Last year, remittances from workers abroad accounted for more than a third of its GDP. Average monthly wages in Tajikistan are about a quarter of what they are in Russia.
This year, the World Bank forecast Tajik economic growth would slow to 6.5% from 8.3% in 2023, citing the expected drop in remittances as one factor.
Roughly 392,000 people left Tajikistan to work abroad between January and June – 16% fewer than in the same period last year – Tajik Labour, Migration and Employment Minister Gulnora Hasanzoda told reporters. Almost all of its migrants go to Russia.
Tajik officials and some security experts say they fear the worsening economic outlook in the country could prove fertile ground for extremists.
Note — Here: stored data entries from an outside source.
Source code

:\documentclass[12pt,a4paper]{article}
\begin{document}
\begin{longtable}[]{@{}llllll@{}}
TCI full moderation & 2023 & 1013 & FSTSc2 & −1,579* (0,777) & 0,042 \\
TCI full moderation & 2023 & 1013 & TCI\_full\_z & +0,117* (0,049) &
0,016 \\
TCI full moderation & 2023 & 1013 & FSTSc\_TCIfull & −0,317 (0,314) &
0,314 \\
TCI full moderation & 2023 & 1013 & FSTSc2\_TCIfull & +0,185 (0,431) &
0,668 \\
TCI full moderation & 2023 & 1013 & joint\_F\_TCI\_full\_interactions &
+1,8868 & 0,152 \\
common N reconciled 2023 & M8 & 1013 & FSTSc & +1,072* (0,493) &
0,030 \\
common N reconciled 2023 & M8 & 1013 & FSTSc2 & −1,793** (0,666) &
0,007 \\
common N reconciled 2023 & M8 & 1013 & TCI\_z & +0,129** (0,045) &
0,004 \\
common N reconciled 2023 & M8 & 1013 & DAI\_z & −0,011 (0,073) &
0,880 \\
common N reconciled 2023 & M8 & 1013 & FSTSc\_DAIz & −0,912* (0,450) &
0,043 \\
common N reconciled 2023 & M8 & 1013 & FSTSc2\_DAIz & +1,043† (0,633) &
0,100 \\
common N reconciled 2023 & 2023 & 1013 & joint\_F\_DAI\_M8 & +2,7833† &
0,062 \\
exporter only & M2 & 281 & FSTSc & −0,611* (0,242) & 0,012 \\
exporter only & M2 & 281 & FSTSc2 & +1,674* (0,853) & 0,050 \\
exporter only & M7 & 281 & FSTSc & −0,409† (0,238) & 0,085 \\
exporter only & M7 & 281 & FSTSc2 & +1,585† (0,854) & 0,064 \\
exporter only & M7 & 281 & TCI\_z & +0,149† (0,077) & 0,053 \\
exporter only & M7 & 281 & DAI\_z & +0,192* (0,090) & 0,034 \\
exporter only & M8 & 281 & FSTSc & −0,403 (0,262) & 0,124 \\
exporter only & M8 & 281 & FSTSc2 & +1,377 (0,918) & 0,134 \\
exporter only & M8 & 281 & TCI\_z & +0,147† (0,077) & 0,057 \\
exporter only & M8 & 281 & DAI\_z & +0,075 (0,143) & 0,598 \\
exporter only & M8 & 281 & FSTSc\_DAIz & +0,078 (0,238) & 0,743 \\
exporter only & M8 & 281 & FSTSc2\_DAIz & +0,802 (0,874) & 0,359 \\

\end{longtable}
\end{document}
Tajik President Emomali Rahmon warned in March of a rise in terrorist attacks by Tajiks abroad, saying 24 nationals had carried out attacks in 10 countries over the last three years.
Security analysts have linked Tajik ISIS-K militants to deadly attacks at home, as well as in Turkey, Iran, the United States and Europe.
Riccardo Valle, director of research at the Khorasan Diary, a non-partisan centre that reports on militancy in the region, says it is “just a matter of time” before a larger-scale attack occurs on Tajik soil.
The Crocus attacks were “a watershed moment for Tajik supporters of the Islamic State,” he told Reuters. “They know now that they’re capable of carrying out such attacks.”
This year, Tajikistan expanded a campaign in which thousands of officials have fanned out across the country to visit homes and teach about the danger of recruitment by militants, one of the biggest and most public initiatives of its kind.
In Khatlon, a southern region bordering Afghanistan, state employees visited some 213,000 families between January and November – nearly all households – officials said this month.
“The number of young people who have joined religious extremist groups in our province is very high,” regional head Davlatali Said told reporters in August, without providing further details.
Back on the family farm, which is in Khatlon, Yusufi is pondering what to do.
He doesn’t lack for work there, where he tends the livestock and vegetable garden. But his parents’ home needs repairs, and he knows he will never make as much money doing odd jobs around the village as he could earn in Russia.
He is considering signing up for the army. At least there he can earn a steady wage, he said.
“I’ll serve a year and come back, and then I can think about getting married.”